Great Courtroom Drama
Helpful Votes: 0 out of 0 total.
Review Date: 2008-02-06
Will's War represents the lenghts our govenment will go to, to silence those who don't agree with them (like our current administration), and how they bend the laws to get what they want. History repeats itself. Will the subject of this tome was framed by the government because like most German's of the WWI era they were against consription (the draft), he was also involved in both Farmers and Labor unions, two more reasons why the government went after him.

Ms. Windle opens up her grandfather's struggles and the struggles of the German people who were subjected too the governments Mischarges of Justice. The courtroom drama was outstanding and fans of Perry Mason Mysteries will enjoy it. Although Paul Drake becomes Will's sister who is instrumental in turning the government's case around.

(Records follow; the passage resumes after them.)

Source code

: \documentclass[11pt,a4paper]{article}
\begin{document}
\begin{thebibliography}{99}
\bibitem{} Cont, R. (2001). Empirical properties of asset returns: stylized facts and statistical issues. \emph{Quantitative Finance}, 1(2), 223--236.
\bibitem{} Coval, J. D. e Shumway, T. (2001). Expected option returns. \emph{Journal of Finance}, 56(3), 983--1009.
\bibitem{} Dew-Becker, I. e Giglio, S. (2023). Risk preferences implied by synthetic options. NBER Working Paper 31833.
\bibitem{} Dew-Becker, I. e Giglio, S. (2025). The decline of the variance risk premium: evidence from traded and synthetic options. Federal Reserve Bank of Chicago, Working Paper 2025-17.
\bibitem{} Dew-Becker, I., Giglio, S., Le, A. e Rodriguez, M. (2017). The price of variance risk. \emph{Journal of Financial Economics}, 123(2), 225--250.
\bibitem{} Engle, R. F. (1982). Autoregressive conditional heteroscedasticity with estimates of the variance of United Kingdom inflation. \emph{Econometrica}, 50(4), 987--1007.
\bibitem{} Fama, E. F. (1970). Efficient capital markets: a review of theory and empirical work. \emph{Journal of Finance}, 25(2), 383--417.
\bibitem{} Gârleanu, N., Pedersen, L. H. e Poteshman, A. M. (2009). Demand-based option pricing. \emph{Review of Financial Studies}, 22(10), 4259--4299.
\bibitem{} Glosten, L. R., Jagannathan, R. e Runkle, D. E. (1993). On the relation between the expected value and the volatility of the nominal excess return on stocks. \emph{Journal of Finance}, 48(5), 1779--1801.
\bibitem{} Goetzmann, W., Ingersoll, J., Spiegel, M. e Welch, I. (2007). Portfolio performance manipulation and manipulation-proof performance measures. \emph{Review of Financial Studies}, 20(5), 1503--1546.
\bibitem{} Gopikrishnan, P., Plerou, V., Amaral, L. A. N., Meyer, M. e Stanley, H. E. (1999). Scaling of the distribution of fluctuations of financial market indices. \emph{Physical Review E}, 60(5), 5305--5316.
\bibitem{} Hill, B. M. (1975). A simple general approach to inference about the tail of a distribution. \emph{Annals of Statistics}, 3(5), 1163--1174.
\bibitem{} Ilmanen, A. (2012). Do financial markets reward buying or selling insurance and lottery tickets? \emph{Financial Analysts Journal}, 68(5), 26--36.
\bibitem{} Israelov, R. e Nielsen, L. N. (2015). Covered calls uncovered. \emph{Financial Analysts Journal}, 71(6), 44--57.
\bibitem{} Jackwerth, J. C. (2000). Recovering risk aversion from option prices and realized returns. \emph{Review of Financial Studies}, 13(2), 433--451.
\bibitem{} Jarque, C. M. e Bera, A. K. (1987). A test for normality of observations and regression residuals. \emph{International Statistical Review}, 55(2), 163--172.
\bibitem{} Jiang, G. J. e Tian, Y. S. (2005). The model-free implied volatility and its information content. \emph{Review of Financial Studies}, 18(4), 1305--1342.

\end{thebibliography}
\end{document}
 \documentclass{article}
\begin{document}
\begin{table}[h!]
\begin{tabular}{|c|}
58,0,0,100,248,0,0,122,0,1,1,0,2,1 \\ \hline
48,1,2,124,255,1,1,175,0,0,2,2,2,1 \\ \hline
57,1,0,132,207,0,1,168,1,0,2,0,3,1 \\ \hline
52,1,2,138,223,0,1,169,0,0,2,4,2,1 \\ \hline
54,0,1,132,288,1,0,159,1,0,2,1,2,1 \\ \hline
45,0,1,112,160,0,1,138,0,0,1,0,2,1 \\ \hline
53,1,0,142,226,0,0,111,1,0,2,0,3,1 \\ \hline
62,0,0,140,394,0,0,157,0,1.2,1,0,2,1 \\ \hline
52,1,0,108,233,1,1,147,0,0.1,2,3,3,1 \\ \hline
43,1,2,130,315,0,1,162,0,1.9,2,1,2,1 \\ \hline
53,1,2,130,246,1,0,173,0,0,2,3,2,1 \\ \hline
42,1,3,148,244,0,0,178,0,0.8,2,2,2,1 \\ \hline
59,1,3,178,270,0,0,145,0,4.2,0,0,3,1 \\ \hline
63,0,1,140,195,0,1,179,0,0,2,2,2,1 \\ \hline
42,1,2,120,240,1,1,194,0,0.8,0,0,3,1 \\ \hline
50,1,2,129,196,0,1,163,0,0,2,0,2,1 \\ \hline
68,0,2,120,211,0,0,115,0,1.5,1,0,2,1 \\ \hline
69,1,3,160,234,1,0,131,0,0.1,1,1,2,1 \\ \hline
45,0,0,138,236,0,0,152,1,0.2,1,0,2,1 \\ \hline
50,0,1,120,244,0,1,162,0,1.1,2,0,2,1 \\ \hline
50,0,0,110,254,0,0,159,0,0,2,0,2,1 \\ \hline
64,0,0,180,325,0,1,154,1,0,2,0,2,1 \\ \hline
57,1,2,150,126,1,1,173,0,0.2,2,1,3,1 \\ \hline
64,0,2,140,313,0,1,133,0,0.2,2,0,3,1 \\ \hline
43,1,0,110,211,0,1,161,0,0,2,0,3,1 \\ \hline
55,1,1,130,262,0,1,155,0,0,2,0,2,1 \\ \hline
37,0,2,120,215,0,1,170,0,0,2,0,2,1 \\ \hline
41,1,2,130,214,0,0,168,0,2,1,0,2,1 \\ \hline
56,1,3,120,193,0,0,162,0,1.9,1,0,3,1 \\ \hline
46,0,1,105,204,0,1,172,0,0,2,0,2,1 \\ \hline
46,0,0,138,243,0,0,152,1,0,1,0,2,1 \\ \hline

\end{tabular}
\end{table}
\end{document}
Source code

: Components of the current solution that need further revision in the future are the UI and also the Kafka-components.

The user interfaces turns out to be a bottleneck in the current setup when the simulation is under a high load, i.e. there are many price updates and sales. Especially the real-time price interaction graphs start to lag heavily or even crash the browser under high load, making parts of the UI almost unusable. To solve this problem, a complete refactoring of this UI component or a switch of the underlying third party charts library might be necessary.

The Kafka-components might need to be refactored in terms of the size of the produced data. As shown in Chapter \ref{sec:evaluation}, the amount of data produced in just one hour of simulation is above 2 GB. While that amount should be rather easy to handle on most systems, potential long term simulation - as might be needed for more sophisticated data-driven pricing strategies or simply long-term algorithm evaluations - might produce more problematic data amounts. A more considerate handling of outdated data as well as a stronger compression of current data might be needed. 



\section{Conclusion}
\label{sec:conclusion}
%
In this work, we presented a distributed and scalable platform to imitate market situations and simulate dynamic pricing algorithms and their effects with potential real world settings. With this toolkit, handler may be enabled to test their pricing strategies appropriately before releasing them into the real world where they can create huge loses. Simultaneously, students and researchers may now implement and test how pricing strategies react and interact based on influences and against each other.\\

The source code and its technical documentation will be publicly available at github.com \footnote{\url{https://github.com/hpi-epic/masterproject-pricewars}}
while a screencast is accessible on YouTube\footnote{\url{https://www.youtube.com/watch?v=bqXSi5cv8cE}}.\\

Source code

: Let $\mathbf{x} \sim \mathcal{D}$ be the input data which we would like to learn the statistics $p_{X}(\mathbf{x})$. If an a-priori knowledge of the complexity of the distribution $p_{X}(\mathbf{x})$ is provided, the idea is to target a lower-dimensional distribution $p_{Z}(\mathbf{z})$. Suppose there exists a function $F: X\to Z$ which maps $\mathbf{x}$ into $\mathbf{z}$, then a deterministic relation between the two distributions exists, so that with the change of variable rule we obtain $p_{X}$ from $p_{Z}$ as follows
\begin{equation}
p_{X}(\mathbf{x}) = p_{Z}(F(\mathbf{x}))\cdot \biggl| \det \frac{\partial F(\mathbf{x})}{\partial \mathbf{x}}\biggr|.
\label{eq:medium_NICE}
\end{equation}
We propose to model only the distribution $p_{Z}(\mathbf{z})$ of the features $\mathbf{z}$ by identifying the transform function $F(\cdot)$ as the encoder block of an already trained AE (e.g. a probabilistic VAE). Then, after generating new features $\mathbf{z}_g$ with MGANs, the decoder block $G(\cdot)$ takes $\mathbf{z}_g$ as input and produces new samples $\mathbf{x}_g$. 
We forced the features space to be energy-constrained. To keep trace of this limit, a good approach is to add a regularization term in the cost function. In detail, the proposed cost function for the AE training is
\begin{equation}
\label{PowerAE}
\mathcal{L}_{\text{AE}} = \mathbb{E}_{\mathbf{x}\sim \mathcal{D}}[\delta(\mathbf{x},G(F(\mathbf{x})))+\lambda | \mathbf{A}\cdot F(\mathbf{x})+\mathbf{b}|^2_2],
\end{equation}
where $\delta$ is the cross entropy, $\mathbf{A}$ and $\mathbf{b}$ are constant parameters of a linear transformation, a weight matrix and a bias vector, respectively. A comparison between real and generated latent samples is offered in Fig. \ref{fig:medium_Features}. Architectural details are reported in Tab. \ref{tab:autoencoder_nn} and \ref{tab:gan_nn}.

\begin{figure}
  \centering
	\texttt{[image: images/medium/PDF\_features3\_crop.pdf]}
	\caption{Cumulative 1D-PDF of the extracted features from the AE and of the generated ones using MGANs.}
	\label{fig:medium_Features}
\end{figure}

Kudos and Bravo Ms. Windle

Ms. Windle and I share the same surname "Windle" and we are probably related but the relationship link occurs over in Germany in the 1600's. My great, great, great, grandfather (John A Windle) did settle in Texas when it was a Republic in 1837 in Rusk Co. TX, but he was born in Virginia in 1804 and lived in AL and TN before finally settling in Texas long before WWI.

Another great book from Janice Woods Windle
Helpful Votes: 1 out of 1 total.
Review Date: 2007-09-19

Mrs. Windle has written another fascinating, engrossing work. She seems to write, not only from excellent research, but from diligent research. Her descriptions of the occasions help us relive the history of her story as they keep us in touch with the characters and what they must have felt and the way they likely have behaved in this terrible time of our history.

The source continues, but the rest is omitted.